Length-of-stay problems lead to quest for survival
Length-of-stay problems lead to quest for survival
As hospice providers continue to struggle with declining lengths of stay, little has been done to provide relief for hospices that are experiencing short patient stays. As hospices struggle with this dilemma, the question is whether they should begin taking steps of their own before cost-prohibitive stays drive them out of business.
The problem hospices face is clear. Length of stays have declined to a point where many hospices find the two most costly periods of patient care — admission and the patient’s final days — are overlapping, putting a strain of the per-diem payments made by government health programs.
To date, much has been said about the issue, and national organizations have made it a priority as they lobby lawmakers for relief from restrictive regulations. The National Hospice Organization has set its sights on eliminating the "six-months-or-less" requirement for hospice admission, which many blame for the length-of-stay problems.
The way one expert sees it, hospices are also victims of their own success in increasing admissions, and their inability to convince referral sources and the public that hospice care should begin months before death, rather than days.
"There is a diminished ability to hang onto long-term patients," says Peter Moberg-Sarver, MSW, president of the Hospice Central New York and president and chief executive officer of the Upstate NY Hospice Alliance, both based in Syracuse. "Patient stays of seven days or less have been increasing."
The Hospice of Central New York in Syracuse has seen its admissions grow from 70 in 1985 to more than 900 a year. But that growth has included a large percentage of patients who are admitted days away from death.
Like other hospices, Hospice experiencing the same length of stay challenges seen by others. "While the number of admissions keeps going up and up, most of the increase has been people whose death is imminent," Moberg-Sarver says. "Too many people think we’re here to just help people die. What we really do best is help people live their final months as fully as possible."
The increase in shorter stay patients did not happen overnight, and Moberg-Sarver acknowledges that this issue has persisted for years. Other than industrywide efforts, individual hospices have been unable to adapt to a trend they have watched unfold for years. Should hospices begin to accept their role as caretakers of the dying in their last days and adapt their services to efficiently provide care?
From Moberg-Sarver’s point of view, the short answer is "no." "It can’t be done," he answers. He advocates that hospices continue their efforts to educate referral sources and influence public opinion, while national trade organizations continue their efforts to bring about regulatory change.

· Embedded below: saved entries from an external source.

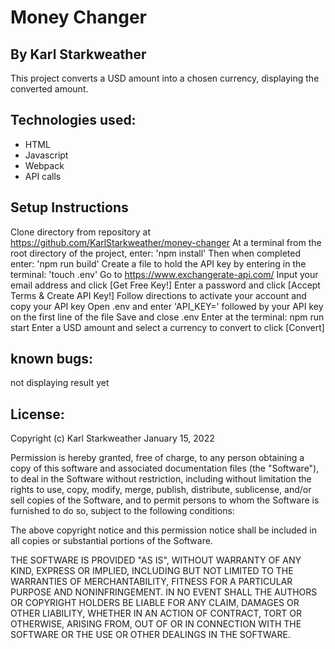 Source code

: # Money Changer

## By Karl Starkweather
This project converts a USD amount into a chosen currency, displaying the converted amount.

## Technologies used:
* HTML
* Javascript
* Webpack
* API calls

## Setup Instructions
Clone directory from repository at https://github.com/KarlStarkweather/money-changer
At a terminal from the root directory of the project, enter:
'npm install'
Then when completed enter:
'npm run build'
Create a file to hold the API key by entering in the terminal:
'touch .env'
Go to https://www.exchangerate-api.com/
Input your email address and click [Get Free Key!]
Enter a password and click [Accept Terms & Create API Key!]
Follow directions to activate your account and copy your API key
Open .env and enter 'API_KEY=' followed by your API key on the first line of the file
Save and close .env
Enter at the terminal:
npm run start
Enter a USD amount and select a currency to convert to
click [Convert]

## known bugs:
not displaying result yet

## License:
Copyright (c) Karl Starkweather January 15, 2022

Permission is hereby granted, free of charge, to any person obtaining a copy of this software and associated documentation files (the "Software"), to deal in the Software without restriction, including without limitation the rights to use, copy, modify, merge, publish, distribute, sublicense, and/or sell copies of the Software, and to permit persons to whom the Software is furnished to do so, subject to the following conditions:

The above copyright notice and this permission notice shall be included in all copies or substantial portions of the Software.

THE SOFTWARE IS PROVIDED "AS IS", WITHOUT WARRANTY OF ANY KIND, EXPRESS OR IMPLIED, INCLUDING BUT NOT LIMITED TO THE WARRANTIES OF MERCHANTABILITY, FITNESS FOR A PARTICULAR PURPOSE AND NONINFRINGEMENT. IN NO EVENT SHALL THE AUTHORS OR COPYRIGHT HOLDERS BE LIABLE FOR ANY CLAIM, DAMAGES OR OTHER LIABILITY, WHETHER IN AN ACTION OF CONTRACT, TORT OR OTHERWISE, ARISING FROM, OUT OF OR IN CONNECTION WITH THE SOFTWARE OR THE USE OR OTHER DEALINGS IN THE SOFTWARE.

"Shorter stays are the inevitable function of the six-months-or-less requirement," Moberg says.
Since July 1998, the NHO has been making an organized effort to bring about regulatory changes. On the top of the priority list, is the six months or less to live as a requirement for hospice admission.
Because a six-months-to-live diagnosis is difficult for many physicians to make, and oftentimes families resist the notion that curative options have been used up, patients are not admitted to hospice until the last few days of life.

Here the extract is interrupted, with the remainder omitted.